Para o deputado comunista, este é “um protesto contra a actividade ilegal, contra a legalização da concorrência desleal e contra a consagração de um estatuto de privilégio para multinacionais que agrava a precariedade e impõe a lei da selva”. Para Matos Fernandes, o serviço prestado pela Uber e a Cabify explica-se com outros argumentos: “Este é um fenómeno mundial, filho da sociedade da informação, e como qualquer serviço económico com esta génese cresce apenas com as regras do mercado, existindo porque os clientes o desejam.”

O Bloco de Esquerda não tem uma posição tão assertiva. O deputado Heitor de Sousa considera que os taxistas vão exercer na segunda-feira “um direito de expressão e de manifestação inalienável” e manifesta “toda a disponibilidade” para os receber em São Bento. Mas não escolhe um lado evidente neste debate: “Os taxistas e as suas organizações tiveram razão quando denunciaram a actividade ilegal que tem vindo a ser exercida pela Uber e empresas afins. Devem existir condições de equidade nas normas de acesso à actividade do táxi (exigência esta que não está salvaguardada na actual proposta do Governo, que considera tratamentos diferenciados para as várias empresas). É, no entanto, uma evidência que o sector do táxi precisa de ser modernizado. Este processo de modernização terá que garantir transparência na determinação das tarifas e percursos, assim como a utilização de plataformas electrónicas em tempo real e a alteração das regras de acesso à actividade, para acabar com o comércio subterrâneo de licenças. Além disso, preocupa-nos muito as situações de sobre-exploração e precariedade existentes nas várias empresas.”

O Governo pretende regulamentar a actividade destas novas empresas, concorrentes dos táxis, impondo algumas regras para a sua legalização. O diploma prevê, entre outras, a exigência de 30 horas de formação para os motoristas – quando aos taxistas são exigidas 150 horas de formação – e que disponham de um certificado de condução. Os carros usados neste serviço não podem ter mais de sete anos, têm de ser identificados com um dístico e pagar um seguro como os táxis. Será também obrigatória a passagem de facturas electrónicas para, afirma o ministro, impedir “a fuga ao fisco”.

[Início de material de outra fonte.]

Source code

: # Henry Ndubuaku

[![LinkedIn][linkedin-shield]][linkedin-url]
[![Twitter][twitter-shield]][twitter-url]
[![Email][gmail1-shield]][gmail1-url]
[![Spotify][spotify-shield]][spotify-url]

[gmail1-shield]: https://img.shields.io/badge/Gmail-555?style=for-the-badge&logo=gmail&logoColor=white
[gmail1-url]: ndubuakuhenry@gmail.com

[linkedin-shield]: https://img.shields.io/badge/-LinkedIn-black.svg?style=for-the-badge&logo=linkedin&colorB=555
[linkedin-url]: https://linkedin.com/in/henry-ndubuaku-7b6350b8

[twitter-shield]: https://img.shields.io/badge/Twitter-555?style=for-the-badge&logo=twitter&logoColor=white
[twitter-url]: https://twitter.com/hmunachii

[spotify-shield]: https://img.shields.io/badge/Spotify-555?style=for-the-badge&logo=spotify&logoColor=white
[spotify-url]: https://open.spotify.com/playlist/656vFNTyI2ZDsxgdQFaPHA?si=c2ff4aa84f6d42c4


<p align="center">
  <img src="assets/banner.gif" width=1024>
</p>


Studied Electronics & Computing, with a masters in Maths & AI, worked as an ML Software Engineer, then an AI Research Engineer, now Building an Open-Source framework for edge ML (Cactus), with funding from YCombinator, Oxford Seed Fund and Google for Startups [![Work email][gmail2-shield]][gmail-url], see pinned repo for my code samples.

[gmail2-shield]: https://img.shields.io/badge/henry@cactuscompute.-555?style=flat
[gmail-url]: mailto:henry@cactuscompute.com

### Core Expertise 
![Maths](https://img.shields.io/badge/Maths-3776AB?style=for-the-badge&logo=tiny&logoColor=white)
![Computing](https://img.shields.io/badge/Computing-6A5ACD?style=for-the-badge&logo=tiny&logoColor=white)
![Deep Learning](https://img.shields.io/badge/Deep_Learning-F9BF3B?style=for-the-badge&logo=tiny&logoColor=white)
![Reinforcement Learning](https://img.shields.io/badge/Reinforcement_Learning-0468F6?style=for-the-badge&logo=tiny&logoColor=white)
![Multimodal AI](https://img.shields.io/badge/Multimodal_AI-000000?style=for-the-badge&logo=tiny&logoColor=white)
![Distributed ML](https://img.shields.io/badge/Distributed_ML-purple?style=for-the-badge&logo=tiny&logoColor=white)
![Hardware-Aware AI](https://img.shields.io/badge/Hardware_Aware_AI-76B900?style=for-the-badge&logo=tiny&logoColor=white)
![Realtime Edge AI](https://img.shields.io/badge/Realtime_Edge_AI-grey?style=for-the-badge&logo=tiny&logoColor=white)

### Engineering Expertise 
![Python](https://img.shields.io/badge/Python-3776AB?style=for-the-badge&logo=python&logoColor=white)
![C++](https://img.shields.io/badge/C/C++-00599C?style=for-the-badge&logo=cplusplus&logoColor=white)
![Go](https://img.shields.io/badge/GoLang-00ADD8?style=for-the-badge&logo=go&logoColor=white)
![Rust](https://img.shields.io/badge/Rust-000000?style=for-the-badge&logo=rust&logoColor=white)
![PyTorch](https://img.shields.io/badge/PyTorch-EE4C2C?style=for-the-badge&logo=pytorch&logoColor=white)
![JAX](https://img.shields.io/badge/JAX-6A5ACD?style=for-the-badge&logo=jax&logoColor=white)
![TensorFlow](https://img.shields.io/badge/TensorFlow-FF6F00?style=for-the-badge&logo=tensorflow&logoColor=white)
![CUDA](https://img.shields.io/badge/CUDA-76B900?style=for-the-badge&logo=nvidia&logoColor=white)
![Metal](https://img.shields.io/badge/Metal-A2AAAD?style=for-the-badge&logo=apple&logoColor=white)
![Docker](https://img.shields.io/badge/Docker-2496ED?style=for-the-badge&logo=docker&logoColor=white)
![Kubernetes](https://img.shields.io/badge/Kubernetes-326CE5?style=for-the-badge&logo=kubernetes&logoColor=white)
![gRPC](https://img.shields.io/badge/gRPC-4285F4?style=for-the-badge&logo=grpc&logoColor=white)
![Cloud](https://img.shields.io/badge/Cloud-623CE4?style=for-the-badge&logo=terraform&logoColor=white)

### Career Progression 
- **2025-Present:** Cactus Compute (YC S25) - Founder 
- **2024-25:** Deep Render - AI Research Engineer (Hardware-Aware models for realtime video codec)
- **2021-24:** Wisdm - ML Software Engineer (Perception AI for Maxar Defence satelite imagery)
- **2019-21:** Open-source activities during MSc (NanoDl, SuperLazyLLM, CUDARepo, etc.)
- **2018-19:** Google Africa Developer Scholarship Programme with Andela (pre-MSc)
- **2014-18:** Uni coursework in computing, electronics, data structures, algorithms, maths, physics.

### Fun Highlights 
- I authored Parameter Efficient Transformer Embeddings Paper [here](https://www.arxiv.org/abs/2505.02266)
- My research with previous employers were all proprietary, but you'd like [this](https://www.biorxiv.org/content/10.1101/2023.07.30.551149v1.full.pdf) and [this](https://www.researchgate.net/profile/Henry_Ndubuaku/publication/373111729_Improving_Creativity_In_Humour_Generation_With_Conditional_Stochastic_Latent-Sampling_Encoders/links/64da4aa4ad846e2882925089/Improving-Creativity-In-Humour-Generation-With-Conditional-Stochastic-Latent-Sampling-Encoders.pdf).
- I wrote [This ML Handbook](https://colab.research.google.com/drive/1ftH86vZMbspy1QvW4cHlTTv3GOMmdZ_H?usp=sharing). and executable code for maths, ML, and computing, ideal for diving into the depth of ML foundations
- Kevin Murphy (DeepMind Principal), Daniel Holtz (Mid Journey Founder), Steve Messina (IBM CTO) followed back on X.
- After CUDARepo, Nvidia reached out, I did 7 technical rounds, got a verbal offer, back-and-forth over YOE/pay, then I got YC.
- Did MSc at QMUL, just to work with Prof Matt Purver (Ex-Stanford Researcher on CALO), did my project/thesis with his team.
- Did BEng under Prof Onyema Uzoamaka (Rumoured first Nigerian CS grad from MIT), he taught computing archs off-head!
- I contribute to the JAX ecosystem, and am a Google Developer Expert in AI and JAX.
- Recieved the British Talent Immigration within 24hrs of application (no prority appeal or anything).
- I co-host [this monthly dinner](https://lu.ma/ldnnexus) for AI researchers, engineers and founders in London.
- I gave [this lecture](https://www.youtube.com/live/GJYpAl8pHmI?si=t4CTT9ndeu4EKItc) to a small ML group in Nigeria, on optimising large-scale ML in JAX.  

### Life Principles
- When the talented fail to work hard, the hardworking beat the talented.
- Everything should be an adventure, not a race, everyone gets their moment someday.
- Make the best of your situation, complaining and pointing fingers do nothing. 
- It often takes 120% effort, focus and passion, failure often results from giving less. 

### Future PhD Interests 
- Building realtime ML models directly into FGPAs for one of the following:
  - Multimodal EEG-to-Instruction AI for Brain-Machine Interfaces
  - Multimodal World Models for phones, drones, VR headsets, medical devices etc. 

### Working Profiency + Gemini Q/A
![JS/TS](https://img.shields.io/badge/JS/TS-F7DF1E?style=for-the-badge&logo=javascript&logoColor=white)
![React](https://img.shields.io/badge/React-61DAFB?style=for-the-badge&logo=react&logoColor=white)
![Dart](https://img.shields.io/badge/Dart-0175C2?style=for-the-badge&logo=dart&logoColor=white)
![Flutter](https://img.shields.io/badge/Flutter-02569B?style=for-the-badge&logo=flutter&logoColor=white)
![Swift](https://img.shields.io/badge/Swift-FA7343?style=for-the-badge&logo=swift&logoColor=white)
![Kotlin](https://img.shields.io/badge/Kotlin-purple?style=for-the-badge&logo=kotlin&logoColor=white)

Os taxistas consideram que esta legislação “abre as portas” na Europa à legalização deste tipo de concorrentes. E o PCP dá-lhes razão. “O sector do táxi está a defender que a lei seja igual para todos. Isso nem devia levantar dúvidas."

O assunto foi, por diversas vezes, abordado entre os comunistas e o PS. Bruno Dias lembra que “a posição do PCP é suficientemente conhecida para o Governo não a poder ignorar, por mais de uma vez confrontámos o Governo com a necessidade de encontrar uma resposta para estes problemas”, acrescenta o deputado. Fonte do PS, contactada pelo PÚBLICO, confirma que o assunto já foi discutido, mas considera que a divergência é “insanável”. No entanto, garante que este não é um tema que afecte as relações entre a maioria, sendo antes um ponto onde é possível a cada um dos partidos “mostrar a sua autonomia”. O ministro do Ambiente parece corroborar esta ideia: “Tivemos reuniões sérias e produtivas, ficando também claro que não estamos sempre de acordo.”

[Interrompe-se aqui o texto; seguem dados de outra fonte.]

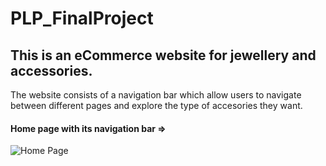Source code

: # PLP_FinalProject
## This is an eCommerce website for jewellery and accessories.

The website consists of a navigation bar which allow users to navigate between different pages and explore the type of accesories they want.

#### Home page with its navigation bar =>
![Home Page](JewelleryHomePage)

Bruno Dias ainda vê uma remota esperança num entendimento. “Se o Governo tomar a posição justa, não haverá decretos a legalizar a concorrência desleal e a colocar as pessoas nas mãos de multinacionais”, adianta ao PÚBLICO o deputado comunista. “Esperamos que assim seja. Isso resolveria o problema.”

Mas o Governo não vê as coisas da mesma forma, como prova a posição do ministro do Ambiente, Matos Fernandes, que garante pretender “propor para aprovação” em Conselho de Ministros, o diploma que o PCP contesta. Nesse caso, Bruno Dias deixa no ar a hipótese de o PCP não aceitar o decreto. “Se necessário faremos questão de não prescindir de nenhum dos instrumentos legais que estão ao nosso dispor”, afirma o deputado, quanto à hipótese de o seu partido levar o diploma a votos no Parlamento. O Bloco afirma que “em momento oportuno” levará ao Parlamento uma proposta própria. Sem o apoio explícito de nenhum parceiro, e com a oposição declarada do PCP, o Governo ficaria dependente dos votos de PSD e CDS para viabilizar a sua política.